L’Accordo di Abramo porta nuovi equilibri in Medio Oriente. E la Palestina?
È stato siglato ieri alla Casa Bianca l’“Accordo di Abramo” (patriarca dell'ebraismo, del cristianesimo e dell'islam) tra Israele, Emirati arabi e Bahrein. Stretto sotto l’ala di un esultante Donald Trump, il patto normalizza i rapporti diplomatici tra i tre Stati, che non sono in guerra e, anzi, si sono molto avvicinati, negli ultimi anni, a livello economico, militare e di intelligence, per fare fronte all’Iran, nemico comune. Benjamin Netanyahu saluta «l’alba della pace, per dare speranza ai figli di Abramo. Questa pace porterà alla fine del conflitto arabo israeliano una volta per sempre». Il presidente Usa parla di «un giorno storico per la pace» e sottolinea la nascita di «un nuovo Medio Oriente» con l’accordo che presto otterrà l’adesione di altri Stati della regione, pronti a seppellire l’ascia di guerra in vista di un futuro di pace e prosperità.
«È vero», riflette il giornalista del manifesto Michele Giorgio all’indomani dell’Accordo, «sta nascendo un nuovo ordine regionale»; «più concretamente sta sorgendo un sistema regionale in cui le monarchie arabe sunnite riconoscono la superiorità economica, militare e strategica di Israele che ne diventa di fatto il difensore davanti al nemico comune, l’Iran. Israele sgraverà, in parte, Washington della responsabilità avuta per decenni di proteggere i ricchi alleati nel Golfo».

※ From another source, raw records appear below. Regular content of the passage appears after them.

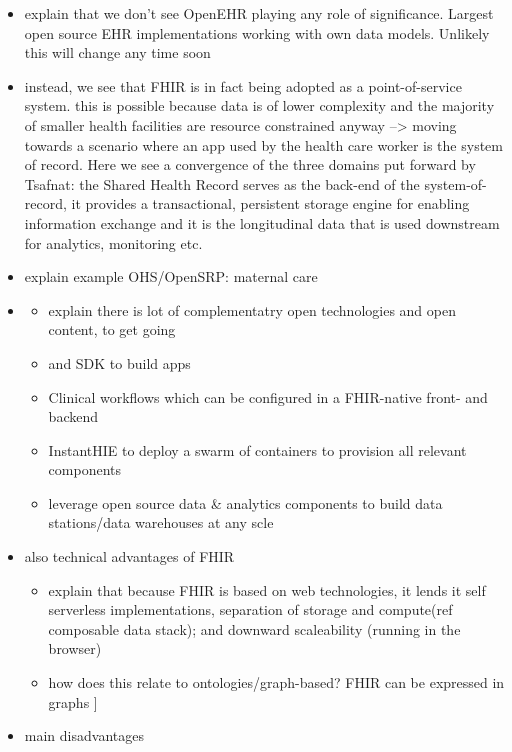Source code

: \documentclass[
  authoryear]{elsarticle}
\providecommand{\tightlist}{%
  \setlength{\itemsep}{0pt}\setlength{\parskip}{0pt}}\usepackage{longtable,booktabs,array}
\begin{document}
\begin{itemize}
\tightlist
\item
  explain that we don't see OpenEHR playing any role of significance.
  Largest open source EHR implementations working with own data models.
  Unlikely this will change any time soon
  \citep{syzdykova2017opensource}
\item
  instead, we see that FHIR is in fact being adopted as a
  point-of-service system. this is possible because data is of lower
  complexity and the majority of smaller health facilities are resource
  constrained anyway --\textgreater{} moving towards a scenario where an
  app used by the health care worker is the system of record. Here we
  see a convergence of the three domains put forward by Tsafnat: the
  Shared Health Record serves as the back-end of the system-of-record,
  it provides a transactional, persistent storage engine for enabling
  information exchange and it is the longitudinal data that is used
  downstream for analytics, monitoring etc.
\item
  explain example OHS/OpenSRP: maternal care
\item
  \begin{itemize}
  \tightlist
  \item
    explain there is lot of complementatry open technologies and open
    content, to get going
  \item
    and SDK to build apps
  \item
    Clinical workflows which can be configured in a FHIR-native front-
    and backend
  \item
    InstantHIE to deploy a swarm of containers to provision all relevant
    components
  \item
    leverage open source data \& analytics components to build data
    stations/data warehouses at any scle
  \end{itemize}
\item
  also technical advantages of FHIR

  \begin{itemize}
  \tightlist
  \item
    explain that because FHIR is based on web technologies, it lends it
    self serverless implementations, separation of storage and
    compute(ref composable data stack); and downward scaleability
    (running in the browser)
  \item
    how does this relate to ontologies/graph-based? FHIR can be
    expressed in graphs \citep{gebreslassie2023fhir4fair}{]}
  \end{itemize}
\item
  main disadvantages


\end{itemize}
\end{document}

A bocca (ancora) asciutta quanti si occupano dei diritti dei palestinesi, che con questo accordo sono stati ignorati e marginalizzati ancora una volta. Se è vero che l’accordo con gli Emirati segna una battuta d’arresto al sogno di Netanyahu e Trump di annettere i territori palestinesi occupati della Cisgiordania, è vero anche che i Paesi arabi stanno progressivamente rinunciando al ripristino dei confini del 1967 per non rischiare di minare i nuovi equilibri geopolitici regionali. In ogni caso, si legge ancora su Nena News, «nella pax americana i palestinesi non contano nulla, sono un tassello che non appartiene al mosaico. Perché hanno il torto di reclamare ancora i loro diritti sanciti da una infinità di risoluzioni internazionali».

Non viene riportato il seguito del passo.